Early in February our Director of Tubulars, Iain Laing purchased 12 trees to help support a local initiative. The River Dee Trust has launched a campaign to plant a million trees in one of the largest restoration projects in the Cairngorms. The ambitious project, which is being delivered in partnership with the Dee District Salmon Fishery Board, is determined to reach its goal within the next 15 years.
Planted along tributaries of the river, trees such as Willow, Birch and Scots Pine will help protect the waterways from erosion and warming and will help support the regeneration of the declining Scottish salmon population. Tree cover along a watercourse provides many benefits to local wildlife including shade to reduce rising temperatures; stabilisation for the riverbank itself; improved habitat for river dwellers and insects; and can even improves flood management.
River Dee Director, Dr Lorraine Hawkins, said: “Atlantic salmon are now virtually extinct across their southern European range and are vanishing fast in the south of England. All the major Scottish salmon rivers have seen drastic declines. At current rates, we may have just 20 years to save the species… we can take action now to give the young fish their best chance of survival before leaving their native rivers.”

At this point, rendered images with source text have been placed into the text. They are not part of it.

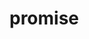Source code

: <script>
const pending = "pending"
const fulfilled = "fulfilled"
const rejected = "rejected"

function MyPromise(executor) { 
  this.status = pending
  this.value = null

  this.onFulfilledCallbacks = []
  this.onRejectedCallbacks = []
  this.resolve = (value) => {
    if (this.status === pending) {
      this.status = fulfilled
      this.value = value
      this.onFulfilledCallbacks.forEach(fn => fn())
    }
  }
  this.reject = (reason) => {
    if (this.status === pending) {
      this.status = rejected
      this.reason = reason
      this.onRejectedCallbacks.forEach(fn => fn())
    }
  }
  executor(this.resolve, this.reject)
}

MyPromise.prototype.then = function (onFulfilled, onRejected) {
  this.onFulfilledCallbacks.push(onFulfilled)
  this.onRejectedCallbacks.push(onRejected)
  return this
}

MyPromise.prototype.catch = function (onRejected) {}

MyPromise.prototype.finally = function (callback) {}

MyPromise.resolve = function (value) {}

MyPromise.reject = function (reason) {}

MyPromise.all = function (promises) {}

MyPromise.race = function (promises) {}

var promise = new MyPromise((resolve, reject) => {
  setTimeout(() => {
    resolve('promise')
  })
}).then(res => {
  console.log(res)
})

console.log(promise)

console.log('promise')
</script>

# promise
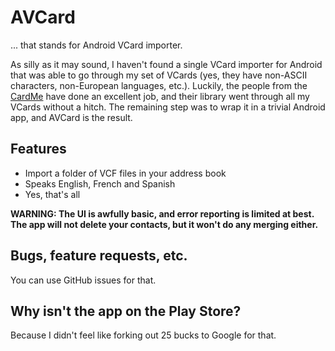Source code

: # AVCard

... that stands for Android VCard importer.

As silly as it may sound, I haven't found a single VCard importer for Android
that was able to go through my set of VCards (yes, they have non-ASCII
characters, non-European languages, etc.). Luckily, the people from the
[CardMe](http://sourceforge.net/projects/cardme/) have done an excellent job,
and their library went through all my VCards without a hitch. The remaining
step was to wrap it in a trivial Android app, and AVCard is the result.

## Features

* Import a folder of VCF files in your address book
* Speaks English, French and Spanish
* Yes, that's all

**WARNING: The UI is awfully basic, and error reporting is limited at best.
The app will not delete your contacts, but it won't do any merging either.**

## Bugs, feature requests, etc.

You can use GitHub issues for that.

## Why isn't the app on the Play Store?

Because I didn't feel like forking out 25 bucks to Google for that.
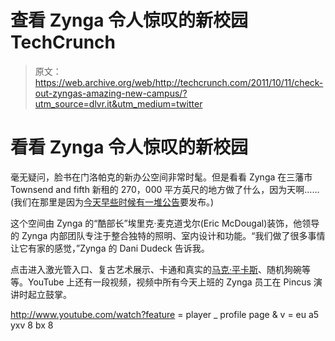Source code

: # 查看 Zynga 令人惊叹的新校园 TechCrunch

> 原文：<https://web.archive.org/web/http://techcrunch.com/2011/10/11/check-out-zyngas-amazing-new-campus/?utm_source=dlvr.it&utm_medium=twitter>

# 看看 Zynga 令人惊叹的新校园

毫无疑问，脸书在门洛帕克的新办公空间非常时髦。但是看看 Zynga 在三藩市 Townsend and fifth 新租的 270，000 平方英尺的地方做了什么，因为天啊……(我们在那里是因为[今天早些时候有一堆公告](https://web.archive.org/web/20230205000339/https://techcrunch.com/2011/10/11/zynga-live-to-launch-today/)要发布。)

这个空间由 Zynga 的“酷部长”埃里克·麦克道戈尔(Eric McDougal)装饰，他领导的 Zynga 内部团队专注于整合独特的照明、室内设计和功能。“我们做了很多事情让它有家的感觉，”Zynga 的 Dani Dudeck 告诉我。

点击进入激光管入口、复古艺术展示、卡通和真实的[马克·平卡斯](https://web.archive.org/web/20230205000339/http://www.crunchbase.com/person/mark-pincus)、随机狗碗等等。YouTube 上还有一段视频，视频中所有今天上班的 Zynga 员工在 Pincus 演讲时起立鼓掌。

http://www.youtube.com/watch?feature = player _ profile page & v = eu a5 yxv 8 bx 8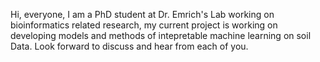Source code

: Hi, everyone, I am a PhD student at Dr. Emrich's Lab working on bioinformatics related research, my current project is working on developing models and methods of intepretable machine learning on soil Data. Look forward to discuss and hear from each of you.

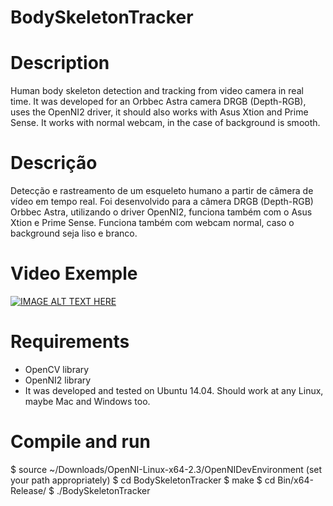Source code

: # BodySkeletonTracker
# Description
Human body skeleton detection and tracking from video camera in real time. It was developed for an Orbbec Astra camera DRGB (Depth-RGB), uses the OpenNI2 driver, it should also works with Asus Xtion and Prime Sense. It works with normal webcam, in the case of background is smooth.

# Descrição
Detecção e rastreamento de um esqueleto humano a partir de câmera de vídeo em tempo real. Foi desenvolvido para a câmera DRGB (Depth-RGB) Orbbec Astra, utilizando o driver OpenNI2, funciona também com o Asus Xtion e Prime Sense. Funciona também com webcam normal, caso o background seja liso e branco.

# Video Exemple

[![IMAGE ALT TEXT HERE](https://github.com/derzu/BodySkeletonTracker/blob/master/thumbs.png)](https://www.youtube.com/watch?v=9XYmkTN2RQY)

# Requirements
 - OpenCV library 
 - OpenNI2 library
  - It was developed and tested on Ubuntu 14.04. Should work at any Linux, maybe Mac and Windows too.

# Compile and run
 $ source ~/Downloads/OpenNI-Linux-x64-2.3/OpenNIDevEnvironment     (set your path appropriately)
 $ cd BodySkeletonTracker
 $ make
 $ cd Bin/x64-Release/
 $ ./BodySkeletonTracker

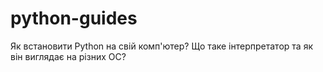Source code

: # python-guides
Як встановити Python на свій комп'ютер?
Що таке інтерпретатор та як він виглядає на різних ОС?

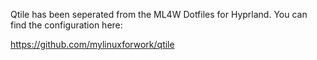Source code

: Qtile has been seperated from the ML4W Dotfiles for Hyprland.
You can find the configuration here:

https://github.com/mylinuxforwork/qtile

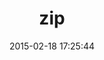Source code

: ---
layout: post
title:  "zip"
repo:   "postmodern/rubyzip2"
date:   2015-02-18 17:25:44
gemurl: http://github.com/postmodern/rubyzip2
---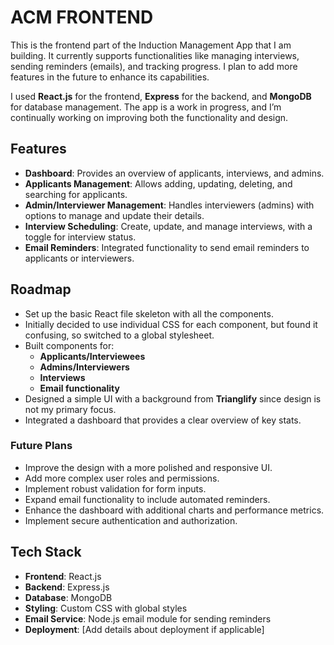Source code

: # ACM FRONTEND

This is the frontend part of the Induction Management App that I am building. It currently supports functionalities like managing interviews, sending reminders (emails), and tracking progress. I plan to add more features in the future to enhance its capabilities.

I used **React.js** for the frontend, **Express** for the backend, and **MongoDB** for database management. The app is a work in progress, and I’m continually working on improving both the functionality and design.

## Features

- **Dashboard**: Provides an overview of applicants, interviews, and admins.
- **Applicants Management**: Allows adding, updating, deleting, and searching for applicants.
- **Admin/Interviewer Management**: Handles interviewers (admins) with options to manage and update their details.
- **Interview Scheduling**: Create, update, and manage interviews, with a toggle for interview status.
- **Email Reminders**: Integrated functionality to send email reminders to applicants or interviewers.
  
## Roadmap

- Set up the basic React file skeleton with all the components.
- Initially decided to use individual CSS for each component, but found it confusing, so switched to a global stylesheet.
- Built components for:
  - **Applicants/Interviewees**
  - **Admins/Interviewers**
  - **Interviews**
  - **Email functionality**
- Designed a simple UI with a background from **Trianglify** since design is not my primary focus.
- Integrated a dashboard that provides a clear overview of key stats.
  
### Future Plans

- Improve the design with a more polished and responsive UI.
- Add more complex user roles and permissions.
- Implement robust validation for form inputs.
- Expand email functionality to include automated reminders.
- Enhance the dashboard with additional charts and performance metrics.
- Implement secure authentication and authorization.

## Tech Stack

- **Frontend**: React.js
- **Backend**: Express.js
- **Database**: MongoDB
- **Styling**: Custom CSS with global styles
- **Email Service**: Node.js email module for sending reminders
- **Deployment**: [Add details about deployment if applicable]


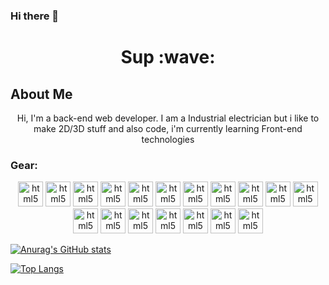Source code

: ### Hi there 👋

<h1 align="center"> Sup :wave: </h1>

<h2> About Me </h2>

<p align="center">
  Hi, I'm a back-end web developer. I am a Industrial electrician but i like to make 2D/3D stuff and also code, i'm
  currently learning Front-end technologies
</p>

<h3>Gear:</h3>



<p align="center">
  <a href="https://fastapi.tiangolo.com/"><img
      src="https://cdn.jsdelivr.net/gh/cgmark101/CDN-stuff@main/dist/img/fastapi.svg" alt="html5" width="40" height="40"
      style="max-width:100%;" target="_blank"></a>
  <a href="https://www.python.org/"><img
      src="https://cdn.jsdelivr.net/gh/cgmark101/CDN-stuff@main/dist/img/python-icon.svg" alt="html5" width="40"
      height="40" style="max-width:100%;" target="_blank"></a>
  <a href="https://github.com/pypa/pip"><img
      src="https://cdn.jsdelivr.net/gh/cgmark101/CDN-stuff@main/dist/img/python-pip-logo.svg" alt="html5" width="40"
      height="40" style="max-width:100%;" target="_blank"></a>
  <a href="https://blender.org"><img src="https://cdn.jsdelivr.net/gh/cgmark101/CDN-stuff@main/dist/img/blender.svg"
      alt="html5" width="40" height="40" style="max-width:100%;" target="_blank"></a>
  <a href="https://www.djangoproject.com/"><img
      src="https://cdn.jsdelivr.net/gh/cgmark101/CDN-stuff@main/dist/img/djangoproject-icon.svg" alt="html5" width="40"
      height="40" style="max-width:100%;" target="_blank"></a>
  <a href="https://deta.sh"><img src="https://cdn.jsdelivr.net/gh/cgmark101/CDN-stuff@main/dist/img/deta.svg"
      alt="html5" width="40" height="40" style="max-width:100%;" target="_blank"></a>
  <a href="https://html.spec.whatwg.org/"><img
      src="https://cdn.jsdelivr.net/gh/cgmark101/CDN-stuff@main/dist/img/html5-original-wordmark.svg" alt="html5"
      width="40" height="40" style="max-width:100%;" target="_blank"></a>
  <a href="https://www.w3.org/Style/CSS/"><img
      src="https://cdn.jsdelivr.net/gh/cgmark101/CDN-stuff@main/dist/img/css3-original-wordmark.svg" alt="html5"
      width="40" height="40" style="max-width:100%;" target="_blank"></a>
  <a href="https://www.javascript.com/"><img
      src="https://cdn.jsdelivr.net/gh/cgmark101/CDN-stuff@main/dist/img/javascript-original.svg" alt="html5" width="40"
      height="40" style="max-width:100%;" target="_blank"></a>
  <a href="https://expressjs.com/"><img src="https://www.vectorlogo.zone/logos/expressjs/expressjs-icon.svg" alt="html5"
      width="40" height="40" style="max-width:100%;" target="_blank"></a>
  <a href="https://nodejs.org/"><img src="https://www.vectorlogo.zone/logos/nodejs/nodejs-icon.svg" alt="html5"
      width="40" height="40" style="max-width:100%;" target="_blank"></a>
  <a href="https://www.npmjs.com/"><img src="https://www.vectorlogo.zone/logos/npmjs/npmjs-icon.svg" alt="html5"
      width="40" height="40" style="max-width:100%;" target="_blank"></a>
  <a href="https://www.mysql.com/"><img src="https://www.vectorlogo.zone/logos/mysql/mysql-icon.svg" alt="html5"
      width="40" height="40" style="max-width:100%;" target="_blank"></a>
  <a href="https://www.postgresql.org/"><img src="https://www.vectorlogo.zone/logos/postgresql/postgresql-icon.svg"
      alt="html5" width="40" height="40" style="max-width:100%;" target="_blank"></a>
  <a href="https://www.mongodb.com/"><img src="https://www.vectorlogo.zone/logos/mongodb/mongodb-icon.svg" alt="html5"
      width="40" height="40" style="max-width:100%;" target="_blank"></a>
  <a href="https://www.json.org/json-en.html"><img src="https://www.vectorlogo.zone/logos/json/json-icon.svg"
      alt="html5" width="40" height="40" style="max-width:100%;" target="_blank"></a>
  <a href="https://www.nginx.com/"><img src="https://www.vectorlogo.zone/logos/nginx/nginx-icon.svg" alt="html5"
      width="40" height="40" style="max-width:100%;" target="_blank"></a>
  <a href="https://ubuntu.com/"><img
      src="https://cdn.jsdelivr.net/gh/cgmark101/CDN-stuff@main/dist/img/ubuntu-icon.svg" alt="html5"
      width="40" height="40" style="max-width:100%;" target="_blank"></a>
</p>

[![Anurag's GitHub stats](https://github-readme-stats-six-phi.vercel.app/api?username=cgmark101&show_icons=true&theme=radical)](https://github.com/cgmark101/github-readme-stats)


[![Top Langs](https://github-readme-stats-six-phi.vercel.app/api/top-langs/?username=cgmark101&show_icons=true&theme=radical)](https://github.com/cgmark101/github-readme-stats)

As an experienced angler, Iain knows how important sustainability is to the industry and to the survival of the species itself. Not only is the salmon fishing industry a key feature of Scotland’s tourism and agricultural industry, but it’s also a major source of food for local populations of grey seals.
This intrinsic link between environment, industry and sustainability is one of our driving values at John Lawrie. With the ongoing drive towards Net Zero it continues to provoke exciting and challenging conversation around how industry can support a greener future.
Iain said, “Supporting the “Million Trees” project seemed like another opportunity to get involved with the local community. I have spent a lot of time with groups from across the country who rely on the environment to provide their livelihood and recognise the incredible pressures unchecked industry can exert on a landscape. If we can help relieve that in even the smallest way, it seems like a good first step. We will be following this enterprise closely and hopefully help them take yet another step towards their goal.”